### Work instruction
From the line with "WARNING: This app" to the line with "If you lose", retype every line exactly, including those two, and leave out the rest of the data below.

[Source texts of formatted documents]
----------------------------------------

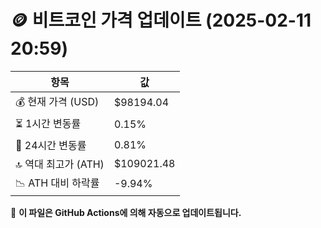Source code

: # 🪙 비트코인 가격 업데이트 (2025-02-11 20:59)

| 항목                | 값 |
|--------------------|----------------|
| 💰 현재 가격 (USD) | $98194.04 |
| ⏳ 1시간 변동률    | 0.15% |
| 📆 24시간 변동률   | 0.81% |
| 🔝 역대 최고가 (ATH) | $109021.48 |
| 📉 ATH 대비 하락률 | -9.94% |

🔄 **이 파일은 GitHub Actions에 의해 자동으로 업데이트됩니다.**
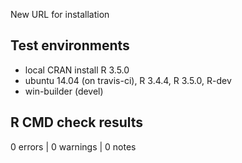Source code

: 
New URL for installation

## Test environments
* local CRAN install R 3.5.0
* ubuntu 14.04 (on travis-ci), R 3.4.4, R 3.5.0, R-dev
* win-builder (devel)

## R CMD check results

0 errors | 0 warnings | 0 notes
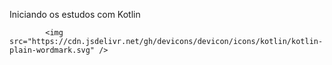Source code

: 
Iniciando os estudos com Kotlin

            <img src="https://cdn.jsdelivr.net/gh/devicons/devicon/icons/kotlin/kotlin-plain-wordmark.svg" />
          

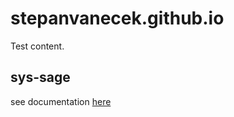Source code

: # stepanvanecek.github.io

Test content.

## sys-sage
see documentation [here](sys-sage/html/main.html)
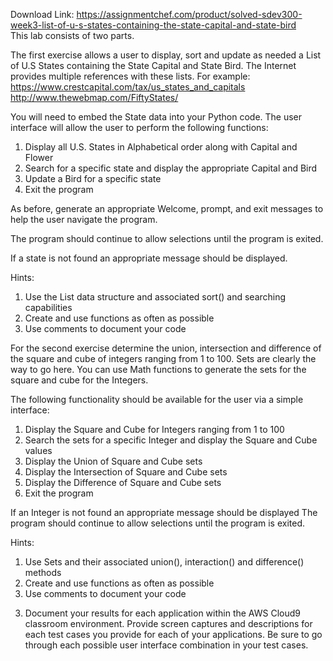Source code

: Download Link: https://assignmentchef.com/product/solved-sdev300-week3-list-of-u-s-states-containing-the-state-capital-and-state-bird
<br>
This lab consists of two parts.

The first exercise  allows a user to display, sort and update as needed a List of U.S States containing the State Capital and State Bird. The Internet provides multiple references with these lists. For example: <a href="https://www.crestcapital.com/tax/us_states_and_capitals">https://www.crestcapital.com/tax/us_states_and_capitals</a> <a href="http://www.thewebmap.com/FiftyStates/">http://www.thewebmap.com/FiftyStates/</a>

You will need to embed the State data into your Python code. The user interface will allow the user to perform the following functions:

<ol>

 <li>Display all U.S. States in Alphabetical order along with Capital and Flower</li>

 <li>Search for a specific state and display the appropriate Capital and Bird</li>

 <li>Update a Bird for a specific state</li>

 <li>Exit the program</li>

</ol>

As before, generate an appropriate Welcome, prompt, and exit messages to help the user navigate the program.

The program should continue to allow selections until the program is exited.

If a state is not found an appropriate message should be displayed.

Hints:

<ol>

 <li>Use the List data structure and associated sort() and searching capabilities</li>

 <li>Create and use functions as often as possible</li>

 <li>Use comments to document your code</li>

</ol>

For the second exercise determine the union, intersection and difference of the square and cube of integers ranging from 1 to 100. Sets are clearly the way to go here. You can use Math functions to generate the sets for the square and cube for the Integers.

The following functionality should be available for the user via a simple interface:

<ol>

 <li>Display the Square and Cube for Integers ranging from 1 to 100</li>

 <li>Search the sets for a specific Integer and display the Square and Cube values</li>

 <li>Display the Union of Square and Cube sets</li>

 <li>Display the Intersection of Square and Cube sets</li>

 <li>Display the Difference of Square and Cube sets</li>

 <li>Exit the program</li>

</ol>

If an Integer is not found an appropriate message should be displayed The program should continue to allow selections until the program is exited.

Hints:

<ol>

 <li>Use Sets and their associated union(), interaction() and difference() methods</li>

 <li>Create and use functions as often as possible</li>

 <li>Use comments to document your code</li>

</ol>

3. Document your results for each application within the AWS Cloud9 classroom environment.  Provide screen captures and descriptions for each test cases you provide for each of your applications. Be sure to go through each possible user interface combination in your test cases.<strong> </strong>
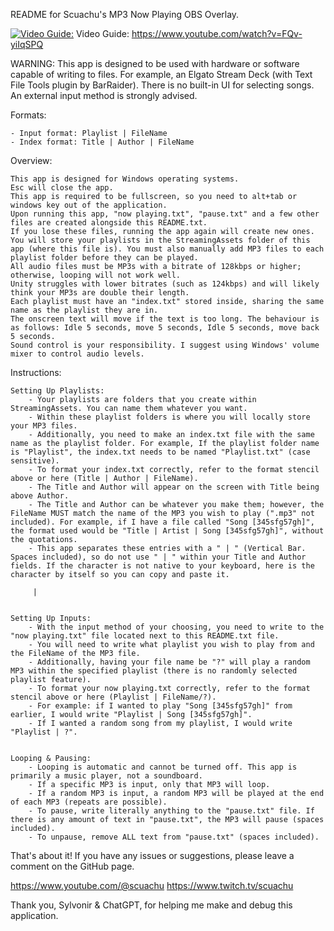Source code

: README for Scuachu's MP3 Now Playing OBS Overlay.

[![Video Guide: ](https://img.youtube.com/vi/T-FQv-yiIqSPQ/maxresdefault.jpg)](https://youtu.be/T-FQv-yiIqSPQ)
Video Guide: https://www.youtube.com/watch?v=FQv-yiIqSPQ

WARNING: This app is designed to be used with hardware or software capable of writing to files. For example, an Elgato Stream Deck (with Text File Tools plugin by BarRaider). There is no built-in UI for selecting songs. An external input method is strongly advised.


Formats:

	- Input format: Playlist | FileName
	- Index format: Title | Author | FileName


Overview:

	This app is designed for Windows operating systems.
	Esc will close the app.
	This app is required to be fullscreen, so you need to alt+tab or windows key out of the application.
	Upon running this app, "now playing.txt", "pause.txt" and a few other files are created alongside this README.txt.
	If you lose these files, running the app again will create new ones.
	You will store your playlists in the StreamingAssets folder of this app (where this file is). You must also manually add MP3 files to each playlist folder before they can be played.
	All audio files must be MP3s with a bitrate of 128kbps or higher; otherwise, looping will not work well.
	Unity struggles with lower bitrates (such as 124kbps) and will likely think your MP3s are double their length.
	Each playlist must have an "index.txt" stored inside, sharing the same name as the playlist they are in.
	The onscreen text will move if the text is too long. The behaviour is as follows: Idle 5 seconds, move 5 seconds, Idle 5 seconds, move back 5 seconds.
	Sound control is your responsibility. I suggest using Windows' volume mixer to control audio levels.


Instructions:

	Setting Up Playlists:
		- Your playlists are folders that you create within StreamingAssets. You can name them whatever you want.
		- Within these playlist folders is where you will locally store your MP3 files.
		- Additionally, you need to make an index.txt file with the same name as the playlist folder. For example, If the playlist folder name is "Playlist", the index.txt needs to be named "Playlist.txt" (case sensitive).
		- To format your index.txt correctly, refer to the format stencil above or here (Title | Author | FileName).
		- The Title and Author will appear on the screen with Title being above Author.
		- The Title and Author can be whatever you make them; however, the FileName MUST match the name of the MP3 you wish to play (".mp3" not included). For example, if I have a file called "Song [345sfg57gh]", the format used would be "Title | Artist | Song [345sfg57gh]", without the quotations.
		- This app separates these entries with a " | " (Vertical Bar. Spaces included), so do not use " | " within your Title and Author fields. If the character is not native to your keyboard, here is the character by itself so you can copy and paste it.

		 | 


	Setting Up Inputs:
		- With the input method of your choosing, you need to write to the "now playing.txt" file located next to this README.txt file.
		- You will need to write what playlist you wish to play from and the FileName of the MP3 file.
		- Additionally, having your file name be "?" will play a random MP3 within the specified playlist (there is no randomly selected playlist feature).
		- To format your now playing.txt correctly, refer to the format stencil above or here (Playlist | FileName/?).
		- For example: if I wanted to play "Song [345sfg57gh]" from earlier, I would write "Playlist | Song [345sfg57gh]".
		- If I wanted a random song from my playlist, I would write "Playlist | ?".


	Looping & Pausing:
		- Looping is automatic and cannot be turned off. This app is primarily a music player, not a soundboard.
		- If a specific MP3 is input, only that MP3 will loop.
		- If a random MP3 is input, a random MP3 will be played at the end of each MP3 (repeats are possible).
		- To pause, write literally anything to the "pause.txt" file. If there is any amount of text in "pause.txt", the MP3 will pause (spaces included).
		- To unpause, remove ALL text from "pause.txt" (spaces included).


That's about it! If you have any issues or suggestions, please leave a comment on the GitHub page.


https://www.youtube.com/@scuachu
https://www.twitch.tv/scuachu


Thank you, Sylvonir & ChatGPT, for helping me make and debug this application.
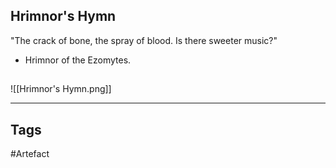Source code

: ## Hrimnor's Hymn
"The crack of bone, the spray of blood.
Is there sweeter music?"
- Hrimnor of the Ezomytes.
## 
![[Hrimnor's Hymn.png]]

---
## Tags
#Artefact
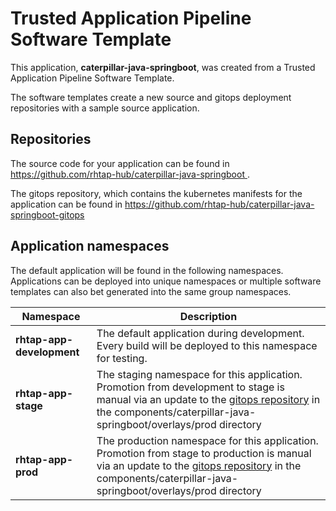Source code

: # Trusted Application Pipeline Software Template

This application, **caterpillar-java-springboot**, was created from a Trusted Application Pipeline Software Template.

The software templates create a new source and gitops deployment repositories with a sample source application. 

## Repositories

The source code for your application can be found in [https://github.com/rhtap-hub/caterpillar-java-springboot ](https://github.com/rhtap-hub/caterpillar-java-springboot ).
 
The gitops repository, which contains the kubernetes manifests for the application can be found in 
[https://github.com/rhtap-hub/caterpillar-java-springboot-gitops ](https://github.com/rhtap-hub/caterpillar-java-springboot-gitops ) 

## Application namespaces 

The default application will be found in the following namespaces. Applications can be deployed into unique namespaces or multiple software templates can also bet generated into the same group namespaces.  

|  Namespace   |  Description   |  
| -------- | -------- |   
| **rhtap-app-development** | The default application during development. Every build will be deployed to this namespace for testing. | 
| **rhtap-app-stage** | The staging namespace for this application. Promotion from development to stage is manual via an update to the [gitops repository](https://github.com/rhtap-hub/caterpillar-java-springboot-gitops ) in the components/caterpillar-java-springboot/overlays/prod directory |  
| **rhtap-app-prod** | The production namespace for this application. Promotion from stage to production is manual via an update to the [gitops repository](https://github.com/rhtap-hub/caterpillar-java-springboot-gitops ) in the components/caterpillar-java-springboot/overlays/prod directory | 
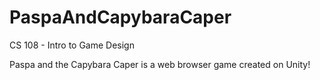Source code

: # PaspaAndCapybaraCaper

CS 108 - Intro to Game Design

Paspa and the Capybara Caper is a web browser game created on Unity!
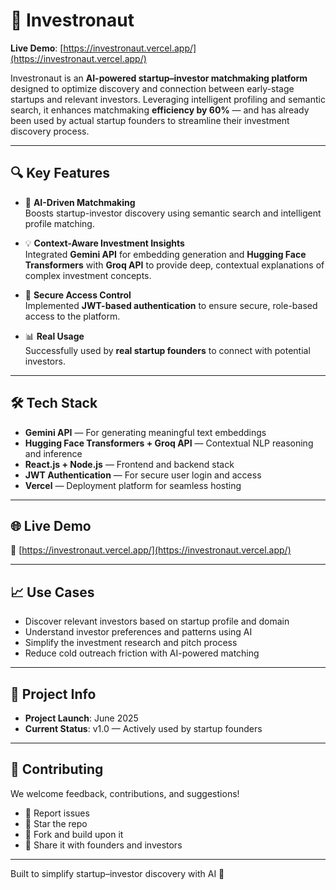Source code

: # 🚀 Investronaut

**Live Demo**: [https://investronaut.vercel.app/](https://investronaut.vercel.app/)

Investronaut is an **AI-powered startup–investor matchmaking platform** designed to optimize discovery and connection between early-stage startups and relevant investors. Leveraging intelligent profiling and semantic search, it enhances matchmaking **efficiency by 60%** — and has already been used by actual startup founders to streamline their investment discovery process.

---

## 🔍 Key Features

- 🧠 **AI-Driven Matchmaking**  
  Boosts startup-investor discovery using semantic search and intelligent profile matching.

- 💡 **Context-Aware Investment Insights**  
  Integrated **Gemini API** for embedding generation and **Hugging Face Transformers** with **Groq API** to provide deep, contextual explanations of complex investment concepts.

- 🔐 **Secure Access Control**  
  Implemented **JWT-based authentication** to ensure secure, role-based access to the platform.

- 📊 **Real Usage**  
  Successfully used by **real startup founders** to connect with potential investors.

---

## 🛠️ Tech Stack

- **Gemini API** — For generating meaningful text embeddings
- **Hugging Face Transformers + Groq API** — Contextual NLP reasoning and inference
- **React.js + Node.js** — Frontend and backend stack
- **JWT Authentication** — For secure user login and access
- **Vercel** — Deployment platform for seamless hosting

---

## 🌐 Live Demo

🔗 [https://investronaut.vercel.app/](https://investronaut.vercel.app/)

---

## 📈 Use Cases

- Discover relevant investors based on startup profile and domain
- Understand investor preferences and patterns using AI
- Simplify the investment research and pitch process
- Reduce cold outreach friction with AI-powered matching

---

## 📅 Project Info

- **Project Launch**: June 2025  
- **Current Status**: v1.0 — Actively used by startup founders

---

## 🤝 Contributing

We welcome feedback, contributions, and suggestions!

- 🐛 Report issues
- 🌟 Star the repo
- 🍴 Fork and build upon it
- 💬 Share it with founders and investors

---

Built to simplify startup–investor discovery with AI 🚀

----------------------------------------

### Final answer
WARNING: This app is designed to be used with hardware or software capable of writing to files. For example, an Elgato Stream Deck (with Text File Tools plugin by BarRaider). There is no built-in UI for selecting songs. An external input method is strongly advised.


Formats:

	- Input format: Playlist | FileName
	- Index format: Title | Author | FileName


Overview:

	This app is designed for Windows operating systems.
	Esc will close the app.
	This app is required to be fullscreen, so you need to alt+tab or windows key out of the application.
	Upon running this app, "now playing.txt", "pause.txt" and a few other files are created alongside this README.txt.
	If you lose these files, running the app again will create new ones.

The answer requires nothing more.